Anchorage Museum makes admission free for Indigenous Alaskans

glass building with letters
The Anchorage Museum exterior declares the land Dena’ina homelands (Anchorage Museum)

The Anchorage Museum is no longer charging an admission fee for Alaska Native visitors.

The new policy went into effect at the start of the year. Museum Director Julie Decker said no proof of identity is required.

“People can state that they’re Alaska Native … at the front admission desk, and they will not be charged admission,” she said.

The move was not controversial for the museum staff or the board, Decker said. She points out that a significant portion of the museum’s collection comes from Alaska’s Indigenous cultures.

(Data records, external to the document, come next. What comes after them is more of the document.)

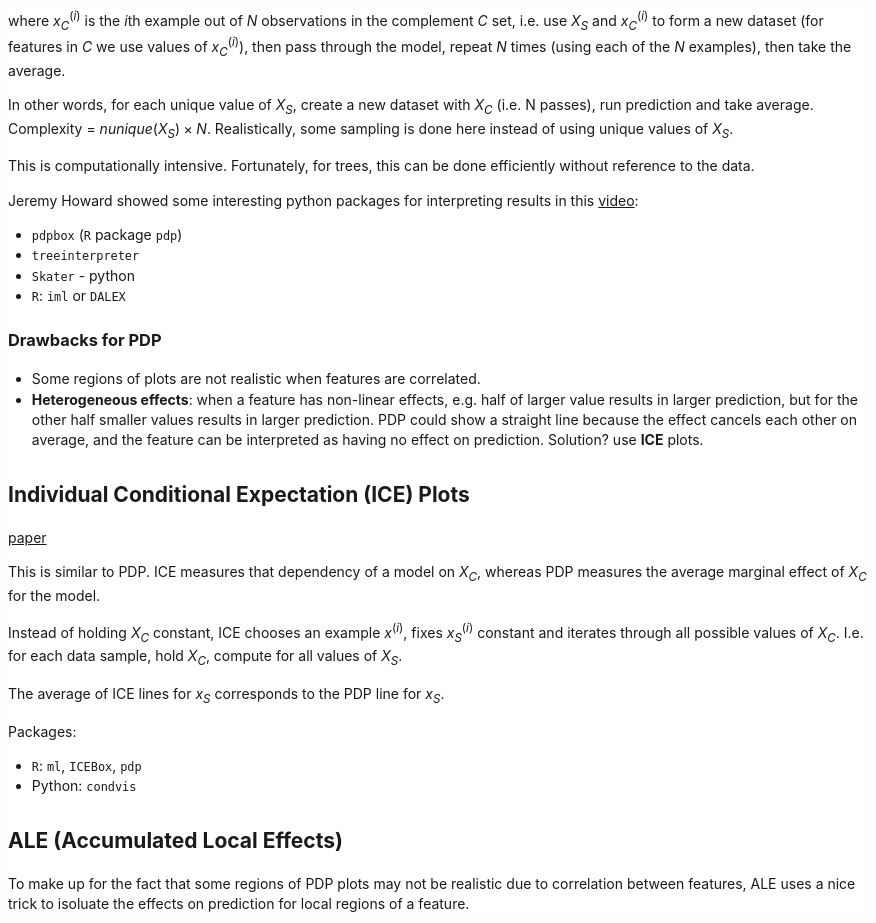 where $x^{(i)}_C$ is the $i$th example out of $N$ observations in the complement $C$ set, i.e. use $X_S$ and $x^{(i)}_C$ to form a new dataset (for features in $C$ we use values of $x^{(i)}_C$), then pass through the model, repeat $N$ times (using each of the $N$ examples), then take the average.

In other words, for each unique value of $X_S$, create a new dataset with $X_C$ (i.e. N passes), run prediction and take average.
Complexity = $nunique(X_S) \times N$. Realistically, some sampling is done here instead of using unique values of $X_S$.

This is computationally intensive. Fortunately, for trees, this can be done efficiently without reference to the data.

Jeremy Howard showed some interesting python packages for interpreting results in this [video](https://www.youtube.com/watch?v=0v93qHDqq_g&feature=youtu.be&t=1h7m34s&source=post_page---------------------------):

- `pdpbox` (`R` package `pdp`)
- `treeinterpreter`
- `Skater` - python
- `R`: `iml` or `DALEX`

### Drawbacks for PDP

- Some regions of plots are not realistic when features are correlated.
- **Heterogeneous effects**: when a feature has non-linear effects, e.g. half of larger value results in larger prediction,
  but for the other half smaller values results in larger prediction. PDP could show a straight line because the effect
  cancels each other on average, and the feature can be interpreted as having no effect on prediction. Solution?
  use **ICE** plots.

## Individual Conditional Expectation (ICE) Plots

[paper](https://arxiv.org/abs/1309.6392)

This is similar to PDP. ICE measures that dependency of a model on $X_C$, whereas PDP measures the average marginal effect of $X_C$ for the model.

Instead of holding $X_C$ constant, ICE chooses an example $x^{(i)}$, fixes $x^{(i)}_S$ constant and iterates through all possible values of $X_C$. I.e. for each data sample, hold $X_C$, compute for all values of $X_S$.

The average of ICE lines for $x_S$ corresponds to the PDP line for $x_S$.

Packages:

- `R`: `ml`, `ICEBox`, `pdp`
- Python: `condvis`

## ALE (Accumulated Local Effects)

To make up for the fact that some regions of PDP plots may not be realistic due to correlation between features,
ALE uses a nice trick to isoluate the effects on prediction for local regions of a feature.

“I think it’s really a celebration of our place, of who we are,” she said. “I think it’s recognizing the Alaskans and people who have made this their home for millennia.”

Several museums in Canada offer free admission to Indigenous people. It’s not common in the United States, but the Anchorage Museum isn’t the first.

Michael Fredericks is Yup’ik and grew up in Anchorage. She says the museum’s work to amplify Indigenous identity attracted her, specifically its very visible land acknowledgement.

“When the signage went up on the side of the museum that says ‘This is Dena’ina Elnena,’ I was pretty blown away by that,” said Fredericks, who owns a strategic consulting firm called Salt.

The cultural affirmation, in massive letters on the museum’s facade, prompted Fredericks to become a museum member for the first time, and to begin bringing her son there. Now she chairs the museum’s governing board.

Fredericks said she’s excited by the new admission policy. When she was growing up, she said her Yup’ik identity made her feel “othered” even in her own hometown. She didn’t feel the museum was meant for her.

“By giving Indigenous people free admission, it’s not just about saying, ‘Hey, we’re eliminating the financial barrier to this place,'” she said. “It’s saying: This is your place … . You come in and make this your place even more.”

 The free admission applies just for general entry. Alaska Native visitors would still have to pay for special events, workshops and classes.